Both are effective cleaners, but when it comes to washing clothes, the popular choice has been detergent. Soaps, many complain, leave a film on fabric that turns the material dull and gray, but they're the greener choice.

Zeroing in on Green Alternatives

Ecofriendly laundry detergents substitute plant-based oils for the nonrenewable, petroleum-based components. They typically are free of heavy perfumes, although many are scented with essential oils, such as lavender and orange. And they also omit dyes and optical brighteners - for those who prefer their clothes to be truly clean rather than coated with something that makes the material look whiter. (You want clothes to be clean, not glow in the dark like George Hamilton's smile.)

Many consumers say that plant-based cleaners often don't seem to do as good a job getting clothes really, really clean. Adding a laundry booster, which improves the power of other laundry cleaners and are good for presoaking, can give your cleaner the edge: Two are washing soda and borax. (See Chapter 3 for more about these mainstay ingredients of the green cleaning cupboard.) Add ½ cup along with your laundry detergent at the beginning of the wash cycle. Or use as a presoak - 2 tablespoons in a gallon of water ought to loosen up the toughest stains in 30 minutes.
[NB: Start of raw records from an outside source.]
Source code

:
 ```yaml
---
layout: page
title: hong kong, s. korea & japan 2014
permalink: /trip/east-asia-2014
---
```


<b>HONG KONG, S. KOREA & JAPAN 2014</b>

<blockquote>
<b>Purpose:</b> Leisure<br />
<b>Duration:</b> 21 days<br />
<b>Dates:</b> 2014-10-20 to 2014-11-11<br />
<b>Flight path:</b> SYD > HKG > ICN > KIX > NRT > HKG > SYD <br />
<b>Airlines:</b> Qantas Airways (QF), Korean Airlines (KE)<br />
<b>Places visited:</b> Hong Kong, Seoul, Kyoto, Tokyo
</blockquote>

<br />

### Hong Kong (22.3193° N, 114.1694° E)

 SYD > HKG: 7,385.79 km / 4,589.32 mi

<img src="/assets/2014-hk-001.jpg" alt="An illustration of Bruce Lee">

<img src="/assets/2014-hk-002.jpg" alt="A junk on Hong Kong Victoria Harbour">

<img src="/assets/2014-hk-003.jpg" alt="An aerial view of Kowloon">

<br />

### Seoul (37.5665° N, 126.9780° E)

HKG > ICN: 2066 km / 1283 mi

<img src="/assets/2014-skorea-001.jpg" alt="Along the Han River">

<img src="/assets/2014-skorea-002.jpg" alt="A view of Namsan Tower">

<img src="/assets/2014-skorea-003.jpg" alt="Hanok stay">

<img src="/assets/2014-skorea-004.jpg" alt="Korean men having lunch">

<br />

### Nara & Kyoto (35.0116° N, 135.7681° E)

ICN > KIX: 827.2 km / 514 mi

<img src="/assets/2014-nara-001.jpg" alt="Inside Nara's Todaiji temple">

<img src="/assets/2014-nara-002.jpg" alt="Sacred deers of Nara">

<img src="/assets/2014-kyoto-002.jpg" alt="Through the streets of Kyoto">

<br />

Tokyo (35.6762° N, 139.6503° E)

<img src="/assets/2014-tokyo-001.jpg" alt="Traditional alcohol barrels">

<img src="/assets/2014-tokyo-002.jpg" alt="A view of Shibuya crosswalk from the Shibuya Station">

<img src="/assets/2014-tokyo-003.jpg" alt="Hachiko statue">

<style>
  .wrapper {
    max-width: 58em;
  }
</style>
The newest high-efficiency (HE) washers require low-sudsing detergents, and the green aisle offers a selection of them. HE machines also take much less soap than the traditional top-loading agitator models. So go easy on the amount. Follow instructions to avoid suds overflow.

Getting Soft on Laundry

Fabric softeners reduce friction and static electricity. They give material a soft, fluffy feel and often provide a sweet or fresh smell.

These formulas don't, however, aid the cleaning process in any way. The conventional brands typically contain petrochemicals and ingredients, such as artificial fragrance, that have been linked to air, water, and health concerns. Moreover, liquid softeners and dryer sheets can cause skin rashes and asthmatic reactions.
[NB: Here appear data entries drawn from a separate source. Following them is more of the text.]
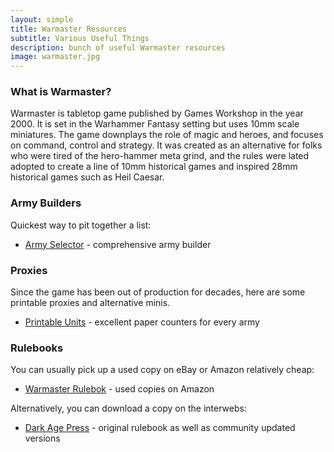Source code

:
 ```yaml
---
layout: simple
title: Warmaster Resources
subtitle: Various Useful Things
description: bunch of useful Warmaster resources
image: warmaster.jpg
---
```


### What is Warmaster?

Warmaster is tabletop game published by Games Workshop in the year 2000. It is set in the Warhammer Fantasy setting but uses 10mm scale miniatures. The game downplays the role of magic and heroes, and focuses on command, control and strategy. It was created as an alternative for folks who were tired of the hero-hammer meta grind, and the rules were lated adopted to create a line of 10mm historical games and inspired 28mm historical games such as Heil Caesar.

### Army Builders

Quickest way to pit together a list:

- [Army Selector](https://wm-selector.appspot.com/) - comprehensive army builder

### Proxies

Since the game has been out of production for decades, here are some printable proxies and alternative minis.

- [Printable Units](https://ordinarygaming.blogspot.com/p/warmaster-counters.html) - excellent paper counters for every army

### Rulebooks

You can usually pick up a used copy on eBay or Amazon relatively cheap:

- [Warmaster Rulebok](https://amzn.to/2J6KEpR) - used copies on Amazon

Alternatively, you can download a copy on the interwebs:

- [Dark Age Press](http://www.darkagepress.com/WarmasterDownloads.html) - original rulebook as well as community updated versions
And don't think you're safe with dryer balls, either. Although advertised as environmentally friendly, the spiky, rubbery devices you throw in the dryer to "naturally" soften your clothes are made of polyvinyl chloride (yes, PVC), which may result in the release of carcinogenic substances.

Even the green softeners may be considered a waste of resources, what with the manufacturing, packaging, and shipping required. But if you love the effect of fabric softener, it's your decision; just choose wisely and use sparingly.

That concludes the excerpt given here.